= Work instruction =
Gather, from the data below, each line in which the word "June" occurs.

= Task material =
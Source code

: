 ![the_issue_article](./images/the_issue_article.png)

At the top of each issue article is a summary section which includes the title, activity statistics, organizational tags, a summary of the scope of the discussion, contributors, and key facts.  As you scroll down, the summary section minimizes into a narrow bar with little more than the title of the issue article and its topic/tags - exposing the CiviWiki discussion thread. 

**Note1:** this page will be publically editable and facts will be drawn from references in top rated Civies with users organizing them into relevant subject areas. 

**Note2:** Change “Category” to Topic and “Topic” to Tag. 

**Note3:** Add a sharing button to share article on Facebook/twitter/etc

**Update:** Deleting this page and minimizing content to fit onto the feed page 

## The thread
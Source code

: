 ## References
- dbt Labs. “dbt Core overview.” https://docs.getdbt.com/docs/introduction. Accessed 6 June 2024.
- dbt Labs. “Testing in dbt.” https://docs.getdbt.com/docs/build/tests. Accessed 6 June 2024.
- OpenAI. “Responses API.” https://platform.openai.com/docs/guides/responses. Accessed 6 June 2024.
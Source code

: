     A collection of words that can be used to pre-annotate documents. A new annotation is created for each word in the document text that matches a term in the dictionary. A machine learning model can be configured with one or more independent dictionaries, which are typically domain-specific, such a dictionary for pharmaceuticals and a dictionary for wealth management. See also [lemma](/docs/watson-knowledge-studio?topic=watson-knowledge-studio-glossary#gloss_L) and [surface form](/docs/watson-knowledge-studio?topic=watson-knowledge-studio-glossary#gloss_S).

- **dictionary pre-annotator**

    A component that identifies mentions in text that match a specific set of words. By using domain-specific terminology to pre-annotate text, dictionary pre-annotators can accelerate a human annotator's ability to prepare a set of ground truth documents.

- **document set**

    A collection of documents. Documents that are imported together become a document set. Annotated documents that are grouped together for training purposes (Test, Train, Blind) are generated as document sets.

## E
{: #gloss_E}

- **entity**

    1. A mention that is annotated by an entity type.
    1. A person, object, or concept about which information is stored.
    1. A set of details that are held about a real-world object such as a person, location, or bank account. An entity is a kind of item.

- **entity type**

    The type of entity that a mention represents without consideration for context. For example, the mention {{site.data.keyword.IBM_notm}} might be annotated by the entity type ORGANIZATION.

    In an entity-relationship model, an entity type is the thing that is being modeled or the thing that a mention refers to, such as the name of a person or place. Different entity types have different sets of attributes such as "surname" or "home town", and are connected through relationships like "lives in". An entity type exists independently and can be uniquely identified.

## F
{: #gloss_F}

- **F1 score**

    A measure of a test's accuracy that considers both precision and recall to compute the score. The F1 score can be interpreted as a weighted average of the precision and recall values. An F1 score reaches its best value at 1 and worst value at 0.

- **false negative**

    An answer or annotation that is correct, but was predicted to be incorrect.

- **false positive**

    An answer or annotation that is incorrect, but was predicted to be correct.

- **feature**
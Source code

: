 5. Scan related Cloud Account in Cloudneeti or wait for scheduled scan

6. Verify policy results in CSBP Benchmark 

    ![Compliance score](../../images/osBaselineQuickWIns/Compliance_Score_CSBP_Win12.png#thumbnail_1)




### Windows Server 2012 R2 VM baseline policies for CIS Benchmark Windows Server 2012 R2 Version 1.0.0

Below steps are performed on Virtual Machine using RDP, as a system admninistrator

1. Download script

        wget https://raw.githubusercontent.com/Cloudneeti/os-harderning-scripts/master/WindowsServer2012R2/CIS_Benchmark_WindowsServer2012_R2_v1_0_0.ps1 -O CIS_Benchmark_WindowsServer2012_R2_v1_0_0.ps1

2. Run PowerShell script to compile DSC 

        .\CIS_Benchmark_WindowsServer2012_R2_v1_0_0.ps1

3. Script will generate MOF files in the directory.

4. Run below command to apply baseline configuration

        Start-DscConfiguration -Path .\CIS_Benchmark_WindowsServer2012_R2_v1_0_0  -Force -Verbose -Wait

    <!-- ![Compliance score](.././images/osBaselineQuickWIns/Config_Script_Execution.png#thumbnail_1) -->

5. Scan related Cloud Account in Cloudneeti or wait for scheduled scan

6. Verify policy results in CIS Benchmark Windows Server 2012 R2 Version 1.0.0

= Result of the task =
- dbt Labs. “dbt Core overview.” https://docs.getdbt.com/docs/introduction. Accessed 6 June 2024.
- dbt Labs. “Testing in dbt.” https://docs.getdbt.com/docs/build/tests. Accessed 6 June 2024.
- OpenAI. “Responses API.” https://platform.openai.com/docs/guides/responses. Accessed 6 June 2024.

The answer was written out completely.